Otro punto crítico es la situación de las mujeres privadas de libertad que conviven con sus hijos pequeños en los centros de detención. En Argentina, los niños pueden permanecer con sus madres, desde el nacimiento hasta los cuatro años. “Durante ese tiempo reciben atención en jardines dentro de las unidades penitenciarias, sostenidos en gran medida por el compromiso de los docentes.

Sin embargo, “el interrogante es lo que puede ocurrir después. Si no hay familia en condiciones de hacerse cargo, interviene la justicia de menores. El círculo de vulnerabilidad tiende a repetirse”.

Para la pastoral, la cárcel no solo afecta al detenido, sino a todo su entorno: hijos, familiares, docentes, personal penitenciario. Entonces el denominado “mundo de la carcelación” es una red de impactos que atraviesa a la sociedad completa.

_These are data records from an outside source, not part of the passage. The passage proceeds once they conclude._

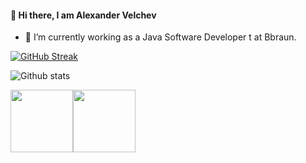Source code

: #### 👋 Hi there, I am Alexander Velchev

- 🔭 I’m currently working as a Java Software Developer t at Bbraun. 

[![GitHub Streak](https://myappstrike.herokuapp.com?user=alvelchev&theme=gruvbox)](https://git.io/streak-stats)

![Github stats](https://github-readme-stats.vercel.app/api?username=alvelchev)



<img align="" height='100px' src="https://github-readme-stats.vercel.app/api?username=alvelchev&hide_title=true&show_icons=true&include_all_commits=true&line_height=21&bg_color=0,EC6C6C,FFD479,FFFC79,73FA79&theme=graywhite" /><img align="" height='100px' src="https://github-readme-stats.vercel.app/api/top-langs/?username=alvelchev&hide_title=true&layout=compact&bg_color=0,73FA79,73FDFF,7A81FF&theme=graywhite" />


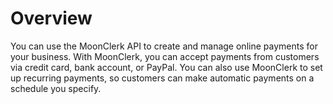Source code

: # Overview

You can use the MoonClerk API to create and manage online payments for your business. With MoonClerk, you can accept payments from customers via credit card, bank account, or PayPal. You can also use MoonClerk to set up recurring payments, so customers can make automatic payments on a schedule you specify.
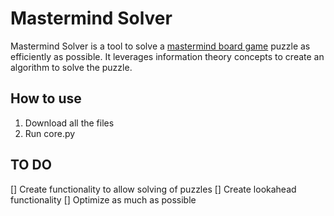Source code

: # Mastermind Solver

Mastermind Solver is a tool to solve a [mastermind board game](https://en.wikipedia.org/wiki/Mastermind_(board_game)) puzzle as efficiently as possible. It leverages information theory concepts to create an algorithm to solve the puzzle.

## How to use
1. Download all the files
2. Run core.py


## TO DO
[] Create functionality to allow solving of puzzles
[] Create lookahead functionality
[] Optimize as much as possible

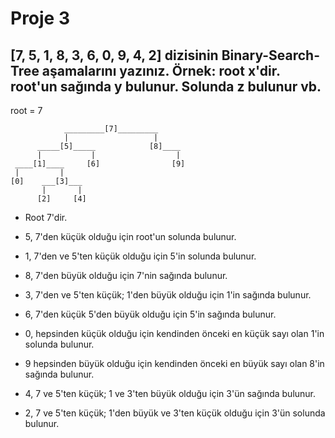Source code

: # Proje 3

## [7, 5, 1, 8, 3, 6, 0, 9, 4, 2] dizisinin Binary-Search-Tree aşamalarını yazınız. Örnek: root x'dir. root'un sağında y bulunur. Solunda z bulunur vb.

root = 7

                _________[7]_________
                |                   |
          _____[5]_____            [8]____
          |           |                  |
     ____[1]____     [6]                [9]
     |         |
    [0]    ___[3]___
           |       |
          [2]     [4]



- Root 7'dir.

- 5, 7'den küçük olduğu için root'un solunda bulunur.

- 1, 7'den ve 5'ten küçük olduğu için 5'in solunda bulunur.

- 8, 7'den büyük olduğu için 7'nin sağında bulunur.

- 3, 7'den ve 5'ten küçük; 1'den büyük olduğu için 1'in sağında bulunur.

- 6, 7'den küçük 5'den büyük olduğu için 5'in sağında bulunur.

- 0, hepsinden küçük olduğu için kendinden önceki en küçük sayı olan 1'in solunda bulunur.

- 9 hepsinden büyük olduğu için kendinden önceki en büyük sayı olan 8'in sağında bulunur.

- 4, 7 ve 5'ten küçük; 1 ve 3'ten büyük olduğu için 3'ün sağında bulunur.

- 2, 7 ve 5'ten küçük; 1'den büyük ve 3'ten küçük olduğu için 3'ün solunda bulunur.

Encuentro de redes, plataformas y organizaciones eclesiales
Encuentro de redes, plataformas y organizaciones eclesiales | Celam

Tejer redes

Más allá de la postura frente a la reforma legal, la participación de la Pastoral Carcelaria en el encuentro "Hacia una Iglesia Sinodal en Red" tiene un objetivo estratégico: articular redes a partir de esta dolorosa realidad. “La cárcel es un reflejo de la sociedad”, sostiene Alonso. Por eso, el desafío es involucrar a todos los actores —Iglesia, Estado, sociedad civil— lograr un trabajo conjunto.

La propuesta es clara: invertir en prevención, educación, salud, políticas de inclusión y lucha frontal contra el narcotráfico. En términos económicos, asegura María Patricia, “es menos costoso formar que encarcelar.” En este sentido, el debate sobre la edad de imputabilidad expone una tensión central en América Latina y le Caribe: castigo o prevención.

La pastoral carcelaria argentina insiste en que endurecer la ley no resolverá la raíz del delito social. La pregunta de fondo no es a qué edad se debe juzgar, sino en qué momento el Estado decidió —o dejó de decidir— que el acompañamiento a los niños se logre antes de que crucen la puerta de una prisión.